(Executive Director Deepak Bhargava's guest column in the Des Moines Register)
Embedded in the moment is an extraordinary opportunity to give our communities a greater voice in shaping the policies that affect them and to restructure our economy to work for all of us.
Consider what we have to lose: All the current talk about change won't mean much if the result isn't better lives for America's communities. In struggling to revive our stumbling economy, we can't simply restore the system to its pre-crisis footing. If we merely return to the year 2000, we will have not only missed the opportunity for more sweeping reforms, but also paved the way for future crises by failing to address the fundamental failings that caused this one.
Inequality
is at the root of this economic crisis. Only by addressing inequality
can we hope to achieve fundamental change. We must pass policies to
stabilize and re-regulate Wall Street at the top, expand unemployment
benefits, create new, green jobs for workers at the middle of our
economy, and demand policies that put people first by helping poor
families, new immigrants and others at the bottom of our system.
It
is also important to note that we can't fix our broken economy without
fixing our broken immigration system. Comprehensive immigration reform
is an urgent economic priority. Without a path to legalization,
subclasses of workers who can be exploited will continue to depress
wages and conditions for all workers in a race to the bottom.

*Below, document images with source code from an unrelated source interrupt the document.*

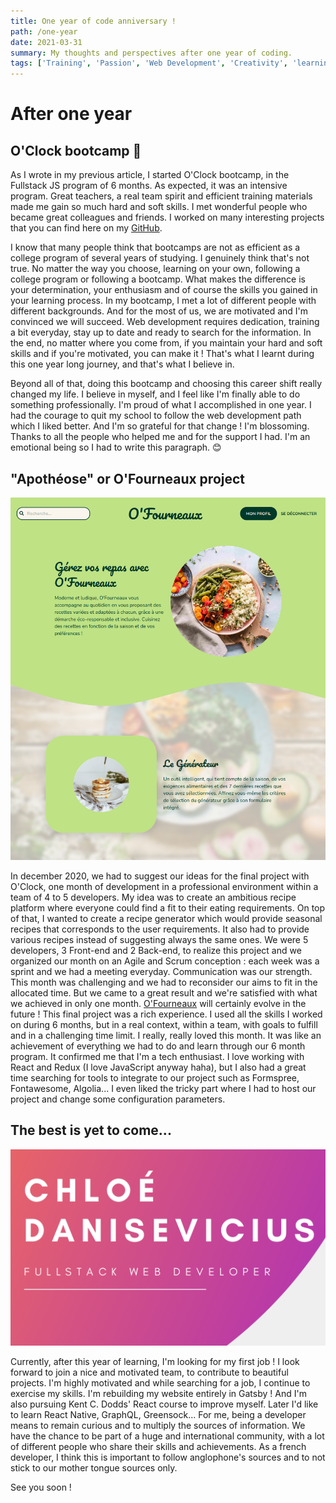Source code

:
 ```yaml
---
title: One year of code anniversary !
path: /one-year
date: 2021-03-31
summary: My thoughts and perspectives after one year of coding.
tags: ['Training', 'Passion', 'Web Development', 'Creativity', 'learning', 'React', 'Node', 'JavaScript']
---
```


# After one year

## O'Clock bootcamp 🚀

As I wrote in my previous article, I started O'Clock bootcamp, in the Fullstack JS program of 6 months. As expected, it was an intensive program. Great teachers, a real team spirit and efficient training materials made me gain so much hard and soft skills. I met wonderful people who became great colleagues and friends. I worked on many interesting projects that you can find here on my [GitHub](https://github.com/SpookyUmi). 

I know that many people think that bootcamps are not as efficient as a college program of several years of studying. I genuinely think that's not true. No matter the way you choose, learning on your own, following a college program or following a bootcamp. What makes the difference is your determination, your enthusiasm and of course the skills you gained in your learning process. In my bootcamp, I met a lot of different people with different backgrounds. And for the most of us, we are motivated and I'm convinced we will succeed. Web development requires dedication, training a bit everyday, stay up to date and ready to search for the information. In the end, no matter where you come from, if you maintain your hard and soft skills and if you're motivated, you can make it ! That's what I learnt during this one year long journey, and that's what I believe in. 

Beyond all of that, doing this bootcamp and choosing this career shift really changed my life. I believe in myself, and I feel like I'm finally able to do something professionally. I'm proud of what I accomplished in one year. I had the courage to quit my school to follow the web development path which I liked better. And I'm so grateful for that change ! I'm blossoming. Thanks to all the people who helped me and for the support I had. I'm an emotional being so I had to write this paragraph. 😊

## "Apothéose" or O'Fourneaux project

![ofourneaux-homepage](./images/08_1_oclock_landing.png)

In december 2020, we had to suggest our ideas for the final project with O'Clock, one month of development in a professional environment within a team of 4 to 5 developers. My idea was to create an ambitious recipe platform where everyone could find a fit to their eating requirements. On top of that, I wanted to create a recipe generator which would provide seasonal recipes that corresponds to the user requirements. It also had to provide various recipes instead of suggesting always the same ones. 
We were 5 developers, 3 Front-end and 2 Back-end, to realize this project and we organized our month on an Agile and Scrum conception : each week was a sprint and we had a meeting everyday. Communication was our strength. This month was challenging and we had to reconsider our aims to fit in the allocated time. But we came to a great result and we're satisfied with what we achieved in only one month. [O'Fourneaux](https://ofourneaux.xyz/) will certainly evolve in the future ! 
This final project was a rich experience. I used all the skills I worked on during 6 months, but in a real context, within a team, with goals to fulfill and in a challenging time limit. I really, really loved this month. It was like an achievement of everything we had to do and learn through our 6 month program. It confirmed me that I'm a tech enthusiast. I love working with React and Redux (I love JavaScript anyway haha), but I also had a great time searching for tools to integrate to our project such as Formspree, Fontawesome, Algolia... I even liked the tricky part where I had to host our project and change some configuration parameters. 

## The best is yet to come...

![resume](./images/08_2_oclock_landing.png)

Currently, after this year of learning, I'm looking for my first job ! I look forward to join a nice and motivated team, to contribute to beautiful projects. I'm highly motivated and while searching for a job, I continue to exercise my skills. I'm rebuilding my website entirely in Gatsby ! And I'm also pursuing Kent C. Dodds' React course to improve myself. Later I'd like to learn React Native, GraphQL, Greensock... 
For me, being a developer means to remain curious and to multiply the sources of information. We have the chance to be part of a huge and international community, with a lot of different people who share their skills and achievements. As a french developer, I think this is important to follow anglophone's sources and to not stick to our mother tongue sources only.

See you soon !
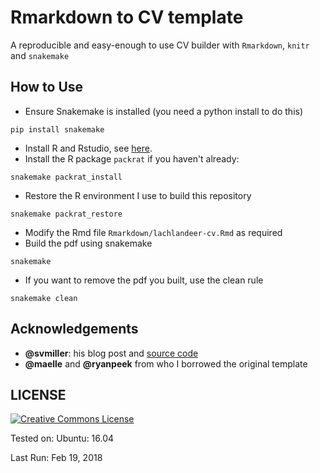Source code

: # Rmarkdown to CV template

A reproducible and easy-enough to use CV builder with `Rmarkdown`, `knitr` and `snakemake`

## How to Use

* Ensure Snakemake is installed (you need a python install to do this)
```
pip install snakemake
```
* Install R and Rstudio, see [here](https://pp4rs.github.io/installation-guide/r/).
* Install the R package `packrat` if you haven't already:
```
snakemake packrat_install
```
* Restore the R environment I use to build this repository
```
snakemake packrat_restore
```
*  Modify the Rmd file `Rmarkdown/lachlandeer-cv.Rmd` as required
* Build the pdf using snakemake
```
snakemake
```
* If you want to remove the pdf you built, use the clean rule
```
snakemake clean
```

## Acknowledgements
* **@svmiller**: his blog post and [source code](http://svmiller.com/blog/2016/03/svm-r-markdown-cv/)
* **@maelle** and **@ryanpeek** from who I borrowed the original template

## LICENSE

<a rel="license" href="http://creativecommons.org/licenses/by-nc-sa/4.0/"><img alt="Creative Commons License" style="border-width:0" src="https://i.creativecommons.org/l/by-nc/4.0/88x31.png" /></a><br />


Tested on: Ubuntu: 16.04

Last Run: Feb 19, 2018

Yet the largest contribution we can make to alleviating inequality would be to transform our politics. Our democracy is wounded by an imbalance of power. Too few people at the bottom of the economic ladder vote or even attempt to make their voices heard. Too many in the middle class feel their voices are meaningless and drowned out by those with more money and access. To achieve fundamental transformation, the grass roots need to offset the voices of the powerful special interests.
Fundamentally, organizers live by the motto "The Power of Many," because we believe that all real change is the result of collective action. Collective action, in turn, requires organizing to win. Community organizations need to:
- Add to membership rolls. More members equals more community power.
- Build member participation - more active memberships brings more attention to the issues of real people and real problems in our communities.
- Put communities in a position to set the agenda and hold decision makers accountable. We must talk about community values and core beliefs. In the "battle of the big ideas," the vision of ordinary Americans is too often drowned out.Join together across the lines that divide us (politics, faith, race, issues) and fight for a better future together. For too long, powerful interests have succeeded through a divide-and-conquer strategy.
Historic
moments, in which our lives are dramatically improved, are born in
crisis and opportunity. Politics as usual will not be up to the task of
bridging the gap between possibility and reality.
Only when we
organize together in our communities, effectively and with passion,
will we be able to move everyone in America forward together.